**What the task requires**
Return the entries below precisely, omitting nothing.
(Beginning of Extracted records)
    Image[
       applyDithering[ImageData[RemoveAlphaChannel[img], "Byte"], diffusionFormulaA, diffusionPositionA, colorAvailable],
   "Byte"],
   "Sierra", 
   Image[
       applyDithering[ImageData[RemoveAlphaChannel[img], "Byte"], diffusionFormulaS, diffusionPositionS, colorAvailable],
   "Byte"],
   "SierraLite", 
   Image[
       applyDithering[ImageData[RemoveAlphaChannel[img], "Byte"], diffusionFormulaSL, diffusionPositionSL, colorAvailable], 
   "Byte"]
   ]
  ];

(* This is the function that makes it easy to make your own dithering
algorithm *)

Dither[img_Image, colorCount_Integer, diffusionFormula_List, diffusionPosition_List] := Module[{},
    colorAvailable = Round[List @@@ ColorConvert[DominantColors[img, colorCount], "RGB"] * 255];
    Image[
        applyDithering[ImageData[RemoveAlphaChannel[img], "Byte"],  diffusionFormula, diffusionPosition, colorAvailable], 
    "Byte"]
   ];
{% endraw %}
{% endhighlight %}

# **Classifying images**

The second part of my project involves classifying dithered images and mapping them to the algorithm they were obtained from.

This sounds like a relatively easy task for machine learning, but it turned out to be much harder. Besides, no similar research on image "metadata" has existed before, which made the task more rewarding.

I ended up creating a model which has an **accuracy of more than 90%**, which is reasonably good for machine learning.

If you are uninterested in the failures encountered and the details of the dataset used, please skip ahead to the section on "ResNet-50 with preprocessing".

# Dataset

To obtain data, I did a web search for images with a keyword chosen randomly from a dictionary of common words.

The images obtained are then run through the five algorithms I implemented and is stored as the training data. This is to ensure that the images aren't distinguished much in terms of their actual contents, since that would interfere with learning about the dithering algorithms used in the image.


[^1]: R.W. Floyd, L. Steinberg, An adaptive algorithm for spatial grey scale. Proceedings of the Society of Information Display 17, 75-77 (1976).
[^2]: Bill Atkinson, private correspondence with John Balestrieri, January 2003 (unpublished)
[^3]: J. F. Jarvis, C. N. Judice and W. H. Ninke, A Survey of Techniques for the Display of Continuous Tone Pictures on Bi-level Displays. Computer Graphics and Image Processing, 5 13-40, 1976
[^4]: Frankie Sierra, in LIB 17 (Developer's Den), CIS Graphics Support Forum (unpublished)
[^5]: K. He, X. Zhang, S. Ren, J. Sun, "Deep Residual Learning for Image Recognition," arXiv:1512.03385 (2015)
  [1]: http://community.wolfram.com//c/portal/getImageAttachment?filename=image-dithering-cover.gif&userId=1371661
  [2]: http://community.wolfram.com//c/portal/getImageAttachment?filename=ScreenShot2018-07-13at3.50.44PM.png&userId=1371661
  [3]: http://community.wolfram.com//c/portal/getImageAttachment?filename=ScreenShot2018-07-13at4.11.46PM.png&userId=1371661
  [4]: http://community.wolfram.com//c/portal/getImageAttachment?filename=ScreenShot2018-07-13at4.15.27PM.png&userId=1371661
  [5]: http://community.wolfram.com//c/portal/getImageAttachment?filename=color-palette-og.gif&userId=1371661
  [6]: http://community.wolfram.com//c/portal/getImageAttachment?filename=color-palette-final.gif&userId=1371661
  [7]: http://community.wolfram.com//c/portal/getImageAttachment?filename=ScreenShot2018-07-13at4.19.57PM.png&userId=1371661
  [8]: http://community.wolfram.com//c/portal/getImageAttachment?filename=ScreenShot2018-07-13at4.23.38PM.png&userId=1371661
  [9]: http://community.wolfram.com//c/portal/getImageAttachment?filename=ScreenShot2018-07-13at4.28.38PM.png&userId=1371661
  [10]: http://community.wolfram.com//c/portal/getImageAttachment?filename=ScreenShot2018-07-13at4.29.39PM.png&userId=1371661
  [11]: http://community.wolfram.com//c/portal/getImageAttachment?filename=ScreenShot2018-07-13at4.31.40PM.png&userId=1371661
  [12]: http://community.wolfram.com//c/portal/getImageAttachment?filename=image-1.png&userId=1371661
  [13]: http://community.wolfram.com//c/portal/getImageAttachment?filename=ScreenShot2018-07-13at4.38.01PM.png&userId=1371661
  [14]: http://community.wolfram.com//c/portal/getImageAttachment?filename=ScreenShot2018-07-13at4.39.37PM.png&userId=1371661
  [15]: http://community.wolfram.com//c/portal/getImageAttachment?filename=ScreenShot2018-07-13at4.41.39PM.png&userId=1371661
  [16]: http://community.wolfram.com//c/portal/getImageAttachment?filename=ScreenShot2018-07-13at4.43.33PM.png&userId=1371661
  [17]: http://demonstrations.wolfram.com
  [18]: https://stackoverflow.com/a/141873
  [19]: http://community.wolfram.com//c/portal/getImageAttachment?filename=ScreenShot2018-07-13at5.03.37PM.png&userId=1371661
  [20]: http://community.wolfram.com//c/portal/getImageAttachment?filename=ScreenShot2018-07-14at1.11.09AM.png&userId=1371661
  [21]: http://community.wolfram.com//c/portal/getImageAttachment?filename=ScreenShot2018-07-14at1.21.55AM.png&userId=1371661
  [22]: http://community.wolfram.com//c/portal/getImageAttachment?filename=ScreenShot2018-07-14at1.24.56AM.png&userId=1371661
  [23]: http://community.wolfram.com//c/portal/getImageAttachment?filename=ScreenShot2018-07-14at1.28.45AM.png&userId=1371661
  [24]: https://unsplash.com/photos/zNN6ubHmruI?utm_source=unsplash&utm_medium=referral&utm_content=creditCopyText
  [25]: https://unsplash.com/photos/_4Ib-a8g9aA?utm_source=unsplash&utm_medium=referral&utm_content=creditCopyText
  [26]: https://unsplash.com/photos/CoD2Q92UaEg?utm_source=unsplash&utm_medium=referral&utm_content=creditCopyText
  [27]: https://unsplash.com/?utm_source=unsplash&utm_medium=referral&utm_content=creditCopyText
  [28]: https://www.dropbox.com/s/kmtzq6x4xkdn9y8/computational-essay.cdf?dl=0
(End of Extracted records)
**Answer below**
    Image[
       applyDithering[ImageData[RemoveAlphaChannel[img], "Byte"], diffusionFormulaA, diffusionPositionA, colorAvailable],
   "Byte"],
   "Sierra", 
   Image[
       applyDithering[ImageData[RemoveAlphaChannel[img], "Byte"], diffusionFormulaS, diffusionPositionS, colorAvailable],
   "Byte"],
   "SierraLite", 
   Image[
       applyDithering[ImageData[RemoveAlphaChannel[img], "Byte"], diffusionFormulaSL, diffusionPositionSL, colorAvailable], 
   "Byte"]
   ]
  ];

(* This is the function that makes it easy to make your own dithering
algorithm *)

Dither[img_Image, colorCount_Integer, diffusionFormula_List, diffusionPosition_List] := Module[{},
    colorAvailable = Round[List @@@ ColorConvert[DominantColors[img, colorCount], "RGB"] * 255];
    Image[
        applyDithering[ImageData[RemoveAlphaChannel[img], "Byte"],  diffusionFormula, diffusionPosition, colorAvailable], 
    "Byte"]
   ];
{% endraw %}
{% endhighlight %}

# **Classifying images**

The second part of my project involves classifying dithered images and mapping them to the algorithm they were obtained from.

This sounds like a relatively easy task for machine learning, but it turned out to be much harder. Besides, no similar research on image "metadata" has existed before, which made the task more rewarding.

I ended up creating a model which has an **accuracy of more than 90%**, which is reasonably good for machine learning.

If you are uninterested in the failures encountered and the details of the dataset used, please skip ahead to the section on "ResNet-50 with preprocessing".

# Dataset

To obtain data, I did a web search for images with a keyword chosen randomly from a dictionary of common words.

The images obtained are then run through the five algorithms I implemented and is stored as the training data. This is to ensure that the images aren't distinguished much in terms of their actual contents, since that would interfere with learning about the dithering algorithms used in the image.


[^1]: R.W. Floyd, L. Steinberg, An adaptive algorithm for spatial grey scale. Proceedings of the Society of Information Display 17, 75-77 (1976).
[^2]: Bill Atkinson, private correspondence with John Balestrieri, January 2003 (unpublished)
[^3]: J. F. Jarvis, C. N. Judice and W. H. Ninke, A Survey of Techniques for the Display of Continuous Tone Pictures on Bi-level Displays. Computer Graphics and Image Processing, 5 13-40, 1976
[^4]: Frankie Sierra, in LIB 17 (Developer's Den), CIS Graphics Support Forum (unpublished)
[^5]: K. He, X. Zhang, S. Ren, J. Sun, "Deep Residual Learning for Image Recognition," arXiv:1512.03385 (2015)
  [1]: http://community.wolfram.com//c/portal/getImageAttachment?filename=image-dithering-cover.gif&userId=1371661
  [2]: http://community.wolfram.com//c/portal/getImageAttachment?filename=ScreenShot2018-07-13at3.50.44PM.png&userId=1371661
  [3]: http://community.wolfram.com//c/portal/getImageAttachment?filename=ScreenShot2018-07-13at4.11.46PM.png&userId=1371661
  [4]: http://community.wolfram.com//c/portal/getImageAttachment?filename=ScreenShot2018-07-13at4.15.27PM.png&userId=1371661
  [5]: http://community.wolfram.com//c/portal/getImageAttachment?filename=color-palette-og.gif&userId=1371661
  [6]: http://community.wolfram.com//c/portal/getImageAttachment?filename=color-palette-final.gif&userId=1371661
  [7]: http://community.wolfram.com//c/portal/getImageAttachment?filename=ScreenShot2018-07-13at4.19.57PM.png&userId=1371661
  [8]: http://community.wolfram.com//c/portal/getImageAttachment?filename=ScreenShot2018-07-13at4.23.38PM.png&userId=1371661
  [9]: http://community.wolfram.com//c/portal/getImageAttachment?filename=ScreenShot2018-07-13at4.28.38PM.png&userId=1371661
  [10]: http://community.wolfram.com//c/portal/getImageAttachment?filename=ScreenShot2018-07-13at4.29.39PM.png&userId=1371661
  [11]: http://community.wolfram.com//c/portal/getImageAttachment?filename=ScreenShot2018-07-13at4.31.40PM.png&userId=1371661
  [12]: http://community.wolfram.com//c/portal/getImageAttachment?filename=image-1.png&userId=1371661
  [13]: http://community.wolfram.com//c/portal/getImageAttachment?filename=ScreenShot2018-07-13at4.38.01PM.png&userId=1371661
  [14]: http://community.wolfram.com//c/portal/getImageAttachment?filename=ScreenShot2018-07-13at4.39.37PM.png&userId=1371661
  [15]: http://community.wolfram.com//c/portal/getImageAttachment?filename=ScreenShot2018-07-13at4.41.39PM.png&userId=1371661
  [16]: http://community.wolfram.com//c/portal/getImageAttachment?filename=ScreenShot2018-07-13at4.43.33PM.png&userId=1371661
  [17]: http://demonstrations.wolfram.com
  [18]: https://stackoverflow.com/a/141873
  [19]: http://community.wolfram.com//c/portal/getImageAttachment?filename=ScreenShot2018-07-13at5.03.37PM.png&userId=1371661
  [20]: http://community.wolfram.com//c/portal/getImageAttachment?filename=ScreenShot2018-07-14at1.11.09AM.png&userId=1371661
  [21]: http://community.wolfram.com//c/portal/getImageAttachment?filename=ScreenShot2018-07-14at1.21.55AM.png&userId=1371661
  [22]: http://community.wolfram.com//c/portal/getImageAttachment?filename=ScreenShot2018-07-14at1.24.56AM.png&userId=1371661
  [23]: http://community.wolfram.com//c/portal/getImageAttachment?filename=ScreenShot2018-07-14at1.28.45AM.png&userId=1371661
  [24]: https://unsplash.com/photos/zNN6ubHmruI?utm_source=unsplash&utm_medium=referral&utm_content=creditCopyText
  [25]: https://unsplash.com/photos/_4Ib-a8g9aA?utm_source=unsplash&utm_medium=referral&utm_content=creditCopyText
  [26]: https://unsplash.com/photos/CoD2Q92UaEg?utm_source=unsplash&utm_medium=referral&utm_content=creditCopyText
  [27]: https://unsplash.com/?utm_source=unsplash&utm_medium=referral&utm_content=creditCopyText
  [28]: https://www.dropbox.com/s/kmtzq6x4xkdn9y8/computational-essay.cdf?dl=0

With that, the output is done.